The pattern we used most was worker pools. The Ingestor accepted connections on the main goroutine and dispatched work to a pool of N workers via a buffered channel:
type Worker struct {
jobs <-chan Event
results chan<- Result
}
func (w *Worker) Start() {
for event := range w.jobs {
result := process(event)
w.results <- result
}
}
func StartPool(size int, jobs <-chan Event, results chan<- Result) {
for i := 0; i < size; i++ {
w := &Worker{jobs: jobs, results: results}
go w.Start()
}
}The pool size was tuned to match available CPU cores. Too few workers and we'd underutilise the box. Too many and context switching overhead ate into throughput. We settled on runtime.NumCPU() * 2 after benchmarking — the extra factor of 2 accounted for I/O wait in the processing pipeline.
Graceful Shutdown
This is the thing every Go tutorial mentions but nobody implements properly the first time. When Kubernetes sends a SIGTERM, you need to:
- Stop accepting new connections
- Finish processing in-flight requests
- Flush any buffered data to the message queue
- Close database connections and downstream clients
- Exit
The naive approach — os.Exit(0) in a signal handler — drops in-flight requests and corrupts buffered data. We used context.WithCancel threaded through the entire call chain:
ctx, cancel := context.WithCancel(context.Background())
sigCh := make(chan os.Signal, 1)
signal.Notify(sigCh, syscall.SIGTERM, syscall.SIGINT)
go func() {
<-sigCh
cancel()
}()
server.Serve(ctx)Every function in the processing chain took a context.Context and checked for cancellation. When the context was cancelled, workers finished their current item and drained. The main goroutine waited for all workers to exit before shutting down.

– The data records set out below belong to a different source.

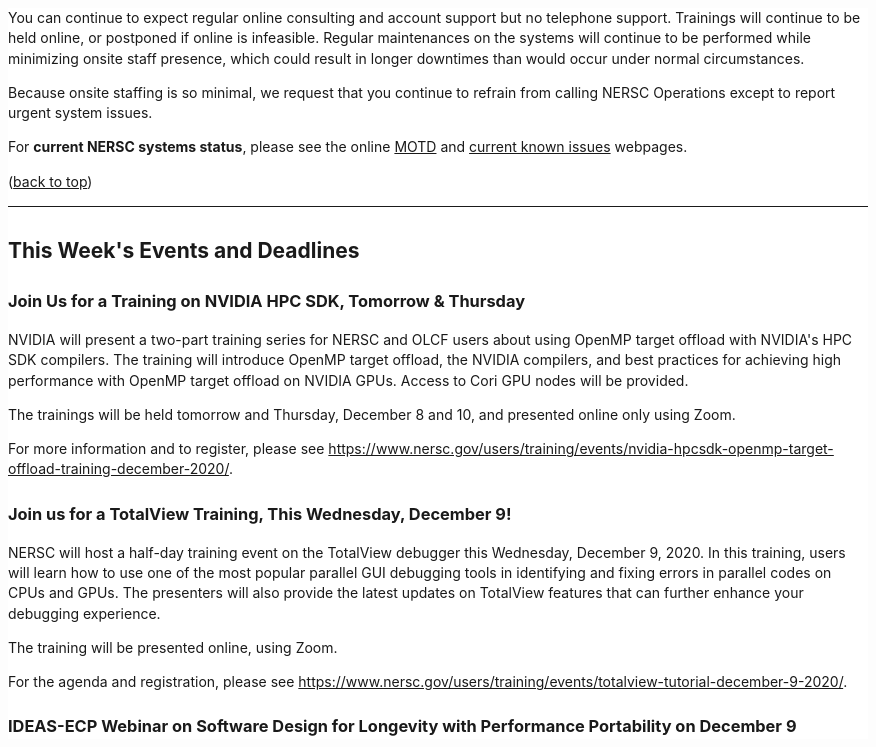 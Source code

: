 You can continue to expect regular online consulting and account support but no 
telephone support. Trainings will continue to be held online, or postponed if 
online is infeasible. Regular maintenances on the systems will continue to be 
performed while minimizing onsite staff presence, which could result in longer 
downtimes than would occur under normal circumstances.

Because onsite staffing is so minimal, we request that you continue to refrain 
from calling NERSC Operations except to report urgent system issues.

For **current NERSC systems status**, please see the online 
[MOTD](https://www.nersc.gov/live-status/motd/) and 
[current known issues](https://docs.nersc.gov/current/) webpages.

([back to top](#top))

---
## This Week's Events and Deadlines <a name="section2"/></a> ##

### Join Us for a Training on NVIDIA HPC SDK, Tomorrow & Thursday <a name="nvidiatrain"/></a> 

NVIDIA will present a two-part training series for NERSC and OLCF users about
using OpenMP target offload with NVIDIA's HPC SDK compilers. The training will
introduce OpenMP target offload, the NVIDIA compilers, and best practices for 
achieving high performance with OpenMP target offload on NVIDIA GPUs. Access to
Cori GPU nodes will be provided.

The trainings will be held tomorrow and Thursday, December 8 and 10, and
presented online only using Zoom.

For more information and to register, please see 
<https://www.nersc.gov/users/training/events/nvidia-hpcsdk-openmp-target-offload-training-december-2020/>.


### Join us for a TotalView Training, This Wednesday, December 9! <a name="tvtutorial"/></a> 

NERSC will host a half-day training event on the TotalView debugger this 
Wednesday, December 9, 2020. In this training, users will learn how to use one 
of the most popular parallel GUI debugging tools in identifying and fixing 
errors in parallel codes on CPUs and GPUs. The presenters will also provide the
latest updates on TotalView features that can further enhance your debugging 
experience.

The training will be presented online, using Zoom.

For the agenda and registration, please see 
<https://www.nersc.gov/users/training/events/totalview-tutorial-december-9-2020/>.


### IDEAS-ECP Webinar on Software Design for Longevity with Performance Portability on December 9 <a name="ecpwebinar"/></a>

The timeout was critical — we gave workers 25 seconds to drain (Kubernetes default grace period is 30 seconds). If a worker was still running at 25 seconds, we logged a warning and force-exited. Losing one event was better than Kubernetes killing the pod with a SIGKILL and losing all buffered state.
Error Handling
Go's explicit error handling felt tedious coming from Node's try-catch, but it prevented an entire class of bugs. In Node, an unhandled Promise rejection could crash the process or silently swallow an error. In Go, if you don't check err, the code doesn't compile (with proper linting).

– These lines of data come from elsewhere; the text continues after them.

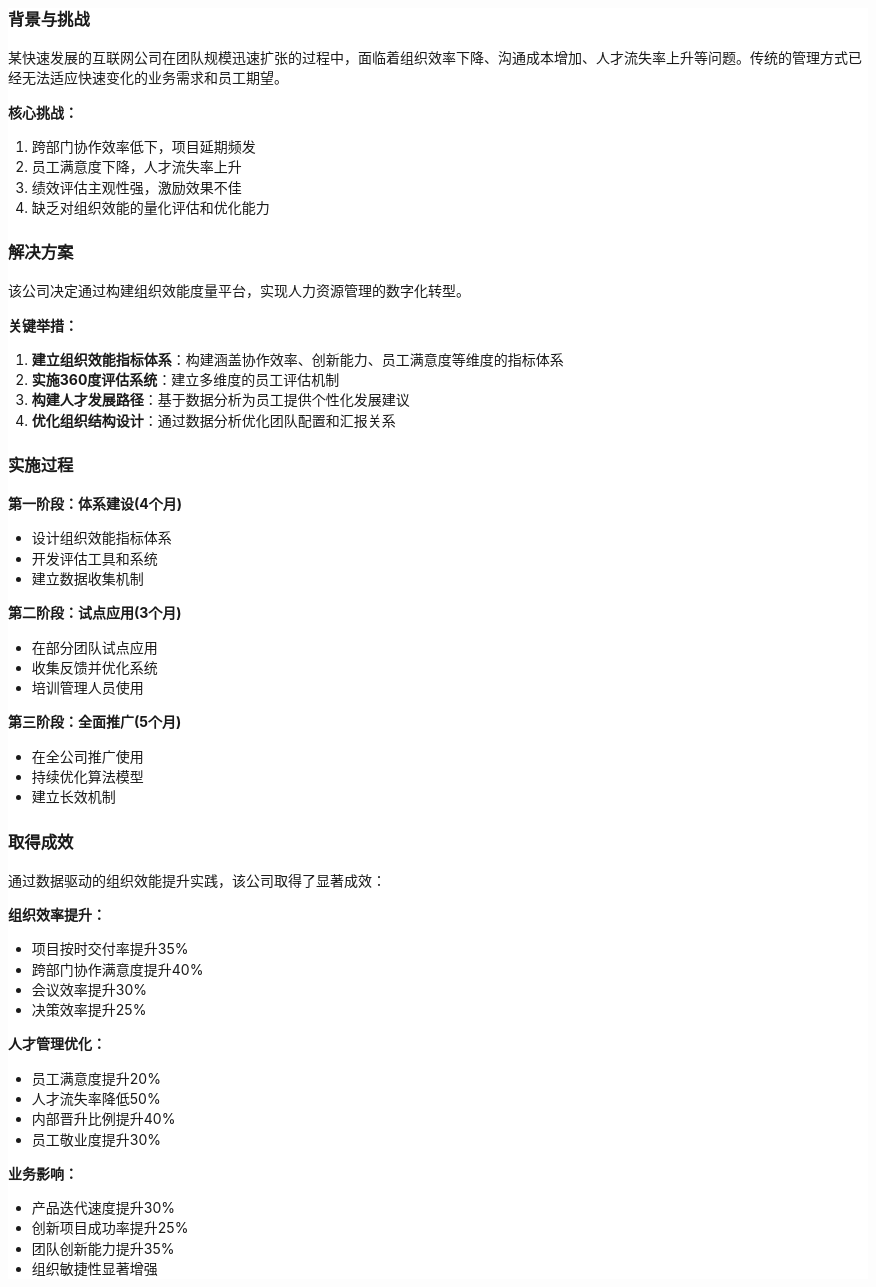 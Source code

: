 ### 背景与挑战
某快速发展的互联网公司在团队规模迅速扩张的过程中，面临着组织效率下降、沟通成本增加、人才流失率上升等问题。传统的管理方式已经无法适应快速变化的业务需求和员工期望。

**核心挑战：**
1. 跨部门协作效率低下，项目延期频发
2. 员工满意度下降，人才流失率上升
3. 绩效评估主观性强，激励效果不佳
4. 缺乏对组织效能的量化评估和优化能力

### 解决方案
该公司决定通过构建组织效能度量平台，实现人力资源管理的数字化转型。

**关键举措：**
1. **建立组织效能指标体系**：构建涵盖协作效率、创新能力、员工满意度等维度的指标体系
2. **实施360度评估系统**：建立多维度的员工评估机制
3. **构建人才发展路径**：基于数据分析为员工提供个性化发展建议
4. **优化组织结构设计**：通过数据分析优化团队配置和汇报关系

### 实施过程
**第一阶段：体系建设(4个月)**
- 设计组织效能指标体系
- 开发评估工具和系统
- 建立数据收集机制

**第二阶段：试点应用(3个月)**
- 在部分团队试点应用
- 收集反馈并优化系统
- 培训管理人员使用

**第三阶段：全面推广(5个月)**
- 在全公司推广使用
- 持续优化算法模型
- 建立长效机制

### 取得成效
通过数据驱动的组织效能提升实践，该公司取得了显著成效：

**组织效率提升：**
- 项目按时交付率提升35%
- 跨部门协作满意度提升40%
- 会议效率提升30%
- 决策效率提升25%

**人才管理优化：**
- 员工满意度提升20%
- 人才流失率降低50%
- 内部晋升比例提升40%
- 员工敬业度提升30%

**业务影响：**
- 产品迭代速度提升30%
- 创新项目成功率提升25%
- 团队创新能力提升35%
- 组织敏捷性显著增强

We adopted a rule: every error is either handled or propagated with context. No bare return err. Every error return added context about what operation failed:
if err != nil {
return fmt.Errorf("transform event %s: %w", event.ID, err)

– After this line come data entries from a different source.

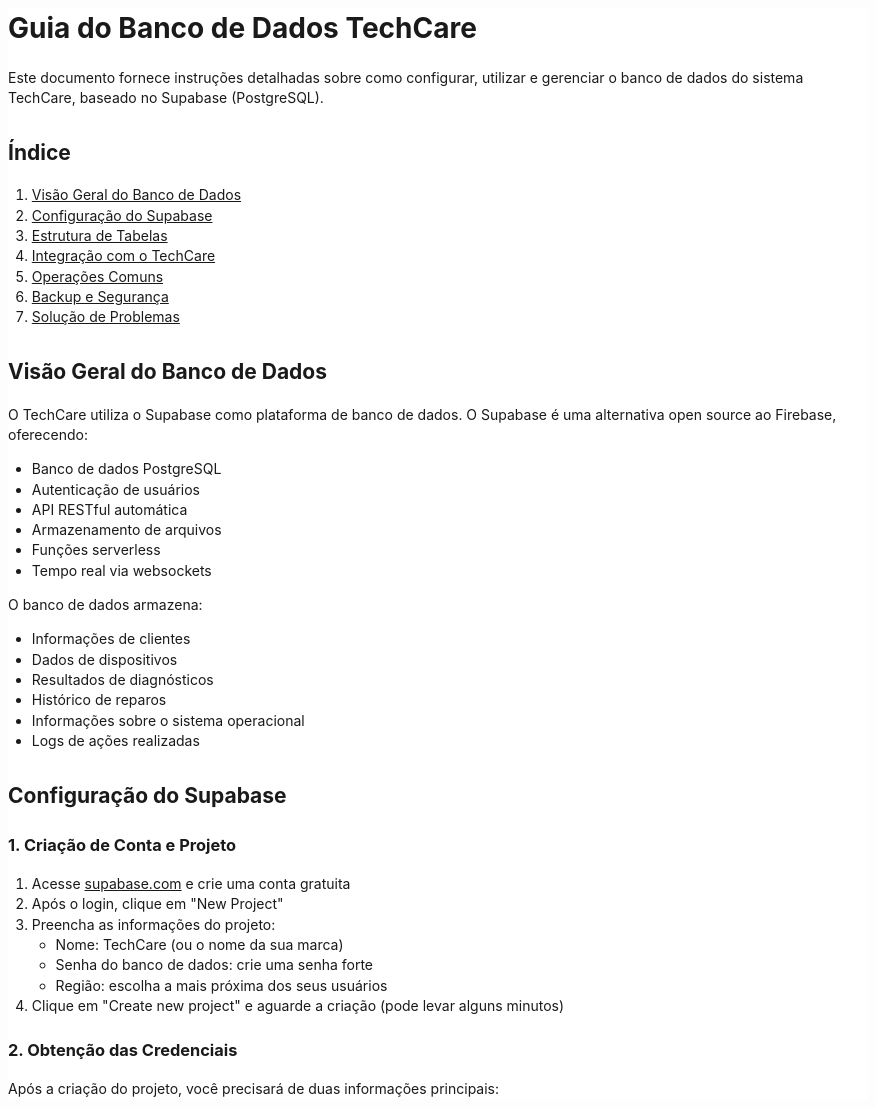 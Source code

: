 # Guia do Banco de Dados TechCare

Este documento fornece instruções detalhadas sobre como configurar, utilizar e gerenciar o banco de dados do sistema TechCare, baseado no Supabase (PostgreSQL).

## Índice
1. [Visão Geral do Banco de Dados](#visão-geral-do-banco-de-dados)
2. [Configuração do Supabase](#configuração-do-supabase)
3. [Estrutura de Tabelas](#estrutura-de-tabelas)
4. [Integração com o TechCare](#integração-com-o-techcare)
5. [Operações Comuns](#operações-comuns)
6. [Backup e Segurança](#backup-e-segurança)
7. [Solução de Problemas](#solução-de-problemas)

## Visão Geral do Banco de Dados

O TechCare utiliza o Supabase como plataforma de banco de dados. O Supabase é uma alternativa open source ao Firebase, oferecendo:

- Banco de dados PostgreSQL
- Autenticação de usuários
- API RESTful automática
- Armazenamento de arquivos
- Funções serverless
- Tempo real via websockets

O banco de dados armazena:
- Informações de clientes
- Dados de dispositivos
- Resultados de diagnósticos
- Histórico de reparos
- Informações sobre o sistema operacional
- Logs de ações realizadas

## Configuração do Supabase

### 1. Criação de Conta e Projeto

1. Acesse [supabase.com](https://supabase.com) e crie uma conta gratuita
2. Após o login, clique em "New Project"
3. Preencha as informações do projeto:
   - Nome: TechCare (ou o nome da sua marca)
   - Senha do banco de dados: crie uma senha forte
   - Região: escolha a mais próxima dos seus usuários
4. Clique em "Create new project" e aguarde a criação (pode levar alguns minutos)

### 2. Obtenção das Credenciais

Após a criação do projeto, você precisará de duas informações principais:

}By the time an error reached the top-level handler, it read like a stack trace: "route event abc123: transform event abc123: parse timestamp: invalid format". No need to grep logs for the source.
What I'd Do Differently
Start with structured logging from day one. We used log.Printf for the first two months and then had to retrofit zerolog across all four services. Every format string had to be rewritten. Structured logging should be in the project template, not an afterthought.
Use gRPC between services earlier. We started with HTTP/JSON between services for simplicity. It worked, but the serialisation overhead was measurable at high throughput. When we switched the Ingestor-to-Transformer link to gRPC with Protobuf, throughput on that path increased by ~35% with no other changes.
Write integration tests against real infrastructure. Our unit tests mocked Redis and the message queue. They passed. Production broke. The mock didn't replicate Redis cluster behaviour under connection storms. We added integration tests with Testcontainers and caught three more bugs in the first week.
Go taught me that boring is good. The language doesn't let you be clever — no generics (at the time), no magic, no metaprogramming. You write obvious code that does obvious things, and it runs fast and doesn't break at 3am. Coming from the Node.js ecosystem where every package has an opinion and a DSL, that simplicity was a relief.